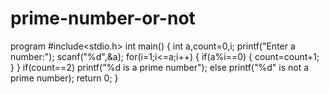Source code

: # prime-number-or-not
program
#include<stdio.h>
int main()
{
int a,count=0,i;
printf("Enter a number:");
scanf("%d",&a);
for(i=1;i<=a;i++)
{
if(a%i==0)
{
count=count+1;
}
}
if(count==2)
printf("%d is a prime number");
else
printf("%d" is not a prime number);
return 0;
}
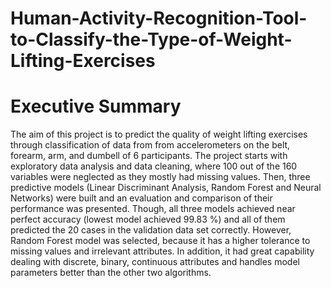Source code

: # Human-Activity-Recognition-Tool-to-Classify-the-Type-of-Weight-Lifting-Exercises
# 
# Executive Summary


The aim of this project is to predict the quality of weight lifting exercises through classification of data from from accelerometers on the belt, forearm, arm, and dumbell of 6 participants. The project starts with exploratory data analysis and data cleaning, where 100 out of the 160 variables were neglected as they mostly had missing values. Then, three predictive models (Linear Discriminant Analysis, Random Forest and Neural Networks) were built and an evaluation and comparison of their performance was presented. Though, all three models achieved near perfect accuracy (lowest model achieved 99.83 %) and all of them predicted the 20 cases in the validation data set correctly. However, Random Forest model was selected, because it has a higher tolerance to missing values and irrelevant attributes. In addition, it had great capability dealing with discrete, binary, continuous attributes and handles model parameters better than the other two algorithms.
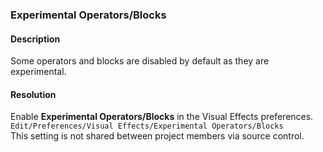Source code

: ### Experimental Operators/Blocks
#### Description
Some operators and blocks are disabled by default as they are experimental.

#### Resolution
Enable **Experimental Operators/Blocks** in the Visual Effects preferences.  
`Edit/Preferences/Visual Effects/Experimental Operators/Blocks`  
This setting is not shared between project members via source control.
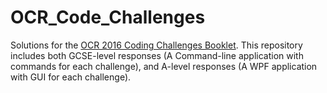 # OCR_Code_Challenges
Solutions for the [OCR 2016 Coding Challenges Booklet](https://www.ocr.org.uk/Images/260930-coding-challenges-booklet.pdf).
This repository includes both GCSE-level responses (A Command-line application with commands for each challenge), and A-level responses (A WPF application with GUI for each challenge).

> **The problem**: All entries above, minus the pictures, should be repeated exactly.

> **Exercise answer**:
Source code

: # prime-number-or-not
program
#include<stdio.h>
int main()
{
int a,count=0,i;
printf("Enter a number:");
scanf("%d",&a);
for(i=1;i<=a;i++)
{
if(a%i==0)
{
count=count+1;
}
}
if(count==2)
printf("%d is a prime number");
else
printf("%d" is not a prime number);
return 0;
}
Source code

: # Human-Activity-Recognition-Tool-to-Classify-the-Type-of-Weight-Lifting-Exercises
# 
# Executive Summary


The aim of this project is to predict the quality of weight lifting exercises through classification of data from from accelerometers on the belt, forearm, arm, and dumbell of 6 participants. The project starts with exploratory data analysis and data cleaning, where 100 out of the 160 variables were neglected as they mostly had missing values. Then, three predictive models (Linear Discriminant Analysis, Random Forest and Neural Networks) were built and an evaluation and comparison of their performance was presented. Though, all three models achieved near perfect accuracy (lowest model achieved 99.83 %) and all of them predicted the 20 cases in the validation data set correctly. However, Random Forest model was selected, because it has a higher tolerance to missing values and irrelevant attributes. In addition, it had great capability dealing with discrete, binary, continuous attributes and handles model parameters better than the other two algorithms.
Source code

: ### Experimental Operators/Blocks
#### Description
Some operators and blocks are disabled by default as they are experimental.

#### Resolution
Enable **Experimental Operators/Blocks** in the Visual Effects preferences.  
`Edit/Preferences/Visual Effects/Experimental Operators/Blocks`  
This setting is not shared between project members via source control.
 # OCR_Code_Challenges
Solutions for the [OCR 2016 Coding Challenges Booklet](https://www.ocr.org.uk/Images/260930-coding-challenges-booklet.pdf).
This repository includes both GCSE-level responses (A Command-line application with commands for each challenge), and A-level responses (A WPF application with GUI for each challenge).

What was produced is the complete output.